LOTS OF PEOPLE IN COMMONWEALTH COUNTRIES DON'T HAVE ANY GREAT AFFINITY FOR 
THE 'MOTHERLAND' OR THE EMPIRE

Yes, like G/GI0RTN.  I'm not generally a fan of land theft, systematic 
religious persecution or having a national broadcaster that slavishly 
supports the England football team.  Not to mention 834 years of occupation 
and cultural genocide (yes, I'm counting) - I mean, first of all you take 
away our language, then you cram your cities with pseudo-Celtic theme pubs 
with fake Irish sayings stuck on the walls and send your kids off to learn 
the Riverdance.  Make up your minds, folks!

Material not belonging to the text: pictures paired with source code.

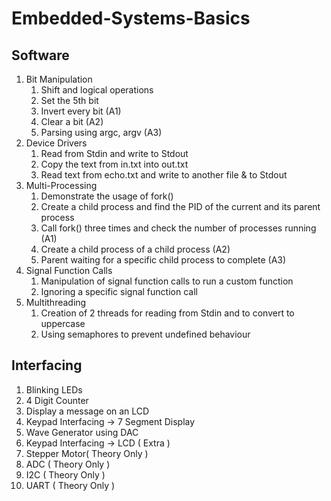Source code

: # Embedded-Systems-Basics

## Software

1. Bit Manipulation
    1. Shift and logical operations
    1. Set the 5th bit
    1. Invert every bit (A1)
    1. Clear a bit (A2)
    1. Parsing using argc, argv (A3)
2. Device Drivers
    1. Read from Stdin and write to Stdout
    1. Copy the text from in.txt into out.txt
    1. Read text from echo.txt and write to another file & to Stdout
3. Multi-Processing
    1. Demonstrate the usage of fork()
    1. Create a child process and find the PID of the current and its parent process
    1. Call fork() three times and check the number of processes running (A1)
    1. Create a child process of a child process (A2)
    1. Parent waiting for a specific child process to complete (A3)
4. Signal Function Calls
    1. Manipulation of signal function calls to run a custom function
    1. Ignoring a specific signal function call
5. Multithreading
    1. Creation of 2 threads for reading from Stdin and to convert to uppercase
    1. Using semaphores to prevent undefined behaviour

## Interfacing

1. Blinking LEDs
1. 4 Digit Counter
1. Display a message on an LCD
1. Keypad Interfacing -> 7 Segment Display
1. Wave Generator using DAC
1. Keypad Interfacing -> LCD ( Extra )
1. Stepper Motor( Theory Only )
1. ADC ( Theory Only )
1. I2C ( Theory Only )
1. UART ( Theory Only )
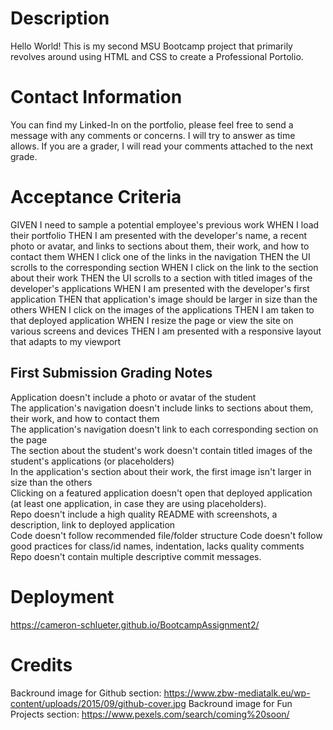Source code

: # Description
 Hello World! This is my second MSU Bootcamp project that primarily revolves around using HTML and CSS to create a Professional Portolio. 

# Contact Information
You can find my Linked-In on the portfolio, please feel free to send a message with any comments or concerns. I will try to answer as time allows. If you are a grader, I will read your comments attached to the next grade.

# Acceptance Criteria
GIVEN I need to sample a potential employee's previous work
WHEN I load their portfolio
THEN I am presented with the developer's name, a recent photo or avatar, and links to sections about them, their work, and how to contact them
WHEN I click one of the links in the navigation
THEN the UI scrolls to the corresponding section
WHEN I click on the link to the section about their work
THEN the UI scrolls to a section with titled images of the developer's applications
WHEN I am presented with the developer's first application
THEN that application's image should be larger in size than the others
WHEN I click on the images of the applications
THEN I am taken to that deployed application
WHEN I resize the page or view the site on various screens and devices
THEN I am presented with a responsive layout that adapts to my viewport


## First Submission Grading Notes

Application doesn't include a photo or avatar of the student  
The application's navigation doesn't include links to sections about them, their work, and how to contact them  
The application's navigation doesn't link to each corresponding section on the page  
The section about the student's work doesn't contain titled images of the student's applications (or placeholders)  
In the application's section about their work, the first image isn't larger in size than the others  
Clicking on a featured application doesn't open that deployed application (at least one application, in case they are using placeholders).  
Repo doesn't include a high quality README with screenshots, a description, link to deployed application  
Code doesn't follow recommended file/folder structure 
Code doesn't follow good practices for class/id names, indentation, lacks quality comments  
Repo doesn't contain multiple descriptive commit messages. 

# Deployment
https://cameron-schlueter.github.io/BootcampAssignment2/

# Credits
Backround image for Github section: https://www.zbw-mediatalk.eu/wp-content/uploads/2015/09/github-cover.jpg
Backround image for Fun Projects section: https://www.pexels.com/search/coming%20soon/
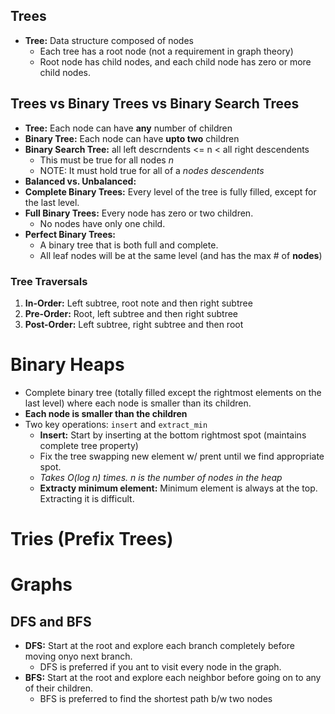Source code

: ## Trees

- **Tree:** Data structure composed of nodes
  - Each tree has a root node (not a requirement in graph theory)
  - Root node has child nodes, and each child node has zero or more child nodes.

## Trees vs Binary Trees vs Binary Search Trees

- **Tree:** Each node can have **any** number of children
- **Binary Tree:** Each node can have **upto two** children
- **Binary Search Tree:** all left descrndents <= n < all right descendents
  - This must be true for all nodes _n_
  - NOTE: It must hold true for all of a _nodes descendents_
- **Balanced vs. Unbalanced:**
- **Complete Binary Trees:** Every level of the tree is fully filled, except for the last level.
- **Full Binary Trees:** Every node has zero or two children.
  - No nodes have only one child.
- **Perfect Binary Trees:**
  - A binary tree that is both full and complete.
  - All leaf nodes will be at the same level (and has the max # of **nodes**)

### Tree Traversals

1. **In-Order:** Left subtree, root note and then right subtree
2. **Pre-Order:** Root, left subtree and then right subtree
3. **Post-Order:** Left subtree, right subtree and then root

# Binary Heaps

- Complete binary tree (totally filled except the rightmost elements on the last level) where each node is smaller than its children.
- **Each node is smaller than the children**
- Two key operations: `insert` and `extract_min`
  - **Insert:** Start by inserting at the bottom rightmost spot (maintains complete tree property)
  - Fix the tree swapping new element w/ prent until we find appropriate spot.
  - _Takes O(log n) times. n is the number of nodes in the heap_
  - **Extracty minimum element:** Minimum element is always at the top. Extracting it is difficult.

# Tries (Prefix Trees)

# Graphs

## DFS and BFS

- **DFS:** Start at the root and explore each branch completely before moving onyo next branch.
  - DFS is preferred if you ant to visit every node in the graph.
- **BFS:** Start at the root and explore each neighbor before going on to any of their children.
  - BFS is preferred to find the shortest path b/w two nodes
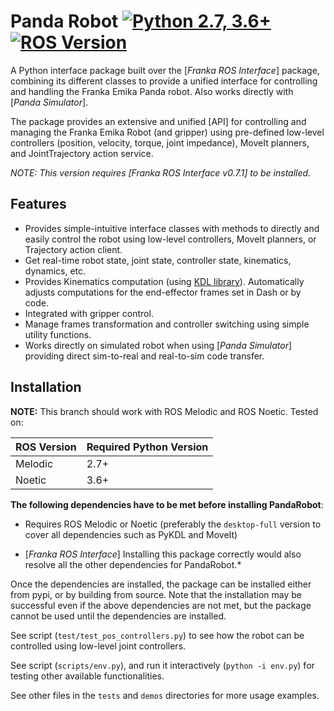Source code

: # Panda Robot [![Python 2.7, 3.6+](https://img.shields.io/badge/python-2.7,%203.6+-blue.svg?logo=python)](https://www.python.org/downloads/release/python-360/) [![ROS Version](https://img.shields.io/badge/ROS-Melodic,%20Noetic-brightgreen.svg?logo=ros)](https://ros.org/)


A Python interface package built over the [*Franka ROS Interface*] package, combining its different classes to provide a unified interface for controlling and handling the Franka Emika Panda robot. Also works directly with [*Panda Simulator*].

The package provides an extensive and unified [API] for controlling and managing the Franka Emika Robot (and gripper) using pre-defined low-level controllers (position, velocity, torque, joint impedance), MoveIt planners, and JointTrajectory action service.

*NOTE: This version requires [Franka ROS Interface v0.7.1] to be installed.*

## Features

- Provides simple-intuitive interface classes with methods to directly and easily control the robot using low-level controllers, MoveIt planners, or Trajectory action client.
- Get real-time robot state, joint state, controller state, kinematics, dynamics, etc.
- Provides Kinematics computation (using [KDL library](http://wiki.ros.org/kdl)). Automatically adjusts computations for the end-effector frames set in Dash or by code.
- Integrated with gripper control.
- Manage frames transformation and controller switching using simple utility functions.
- Works directly on simulated robot when using [*Panda Simulator*] providing direct sim-to-real and real-to-sim code transfer.

## Installation

**NOTE:** This branch should work with ROS Melodic and ROS Noetic. Tested on:

| ROS Version | Required Python Version |
|-------------|-------------------------|
| Melodic     | 2.7+                    |
| Noetic      | 3.6+                    |

**The following dependencies have to be met before installing PandaRobot**:

  - Requires ROS Melodic or Noetic (preferably the `desktop-full` version to cover all dependencies such as PyKDL and MoveIt)

  - [*Franka ROS Interface*] Installing this package correctly would also resolve all the other dependencies for PandaRobot.*

Once the dependencies are installed, the package can be installed either from pypi, or by building from source. Note that the installation may be successful even if the above dependencies are not met, but the package cannot be used until the dependencies are installed.


See script (`test/test_pos_controllers.py`) to see how the robot can be controlled using low-level joint controllers.

See script (`scripts/env.py`), and run it interactively (`python -i env.py`) for testing other available functionalities.

See other files in the `tests` and `demos` directories for more usage examples.


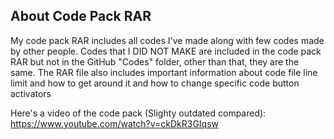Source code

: ## About Code Pack RAR
My code pack RAR includes all codes I've made along with few codes made by other people. Codes that I DID NOT MAKE are included in the code pack RAR but not in the GitHub "Codes" folder, other than that, they are the same.
The RAR file also includes important information about code file line limit and how to get around it and how to change specific code button activators

Here's a video of the code pack (Slighty outdated compared): https://www.youtube.com/watch?v=ckDkR3GIqsw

Believe me, if you think ZS6KR has a bit of a thing about the Poms, you've 
never heard me when I'm in the mood.  As for The Commonwealth, it's the most 
pointless international organisation ever invented by man.  It makes ANZUS 
looks like it contributes something to the world.  Hell, it makes the 
Communite Francophone look like it contributes something to the world.  Even 
the Axis at least *did* something other than sitting around in some resort 
town in the Carribean before not making up its mind about whether butchering 
your own citizens was a bad thing.

Selling an amateur radio contest on the basis of politics is silly.  Selling 
it on the basis of being a fiendishly difficult, frustrating, low rate but 
absorbing DX-fest is a bit more likely to attract people to take part.  I 
mean, this radio stuff is what we're all interested in, isn't it?

Besides, that 9H1ZA, he was a bit of a dab hand this one, wasn't he?  What 
was Vlad's connection with the 'motherland'?

DON'T CALL IT BERU, CALL IT THE COMMONWEALTH CONTEST, TO REFLECT THE NEW 
COMMONWEALTH!

I can never resist a direct comeback at SJJ, but only because I know he's 
game for it. ;-)

Given that the Commonwealth doesn't do anything, the New Commonwealth is 
about sending civil servants on junkets to exotic places to sit around 
drinking cocktails all day.  In fact, I think I agree with this suggestion. 
To promote the Commonwealth Contest's place in the New Commonwealth, I vote 
the HFCC sends a civil servant contester on an all expenses paid contest 
expedition to somewhere exotic for the next year's BERU.  I also vote that 
I'm that civil servant, and would like to note in the margins that Montego 
Bay is lovely in March.

See youse all tomorrow night on 80,

73

Gerry G0RTN
Vanity Page at http://www.gerrylynch.co.uk
"In days of old, when ops were bold, and sidebands not invented,
The word would pass, by pounding brass, and all were well contented."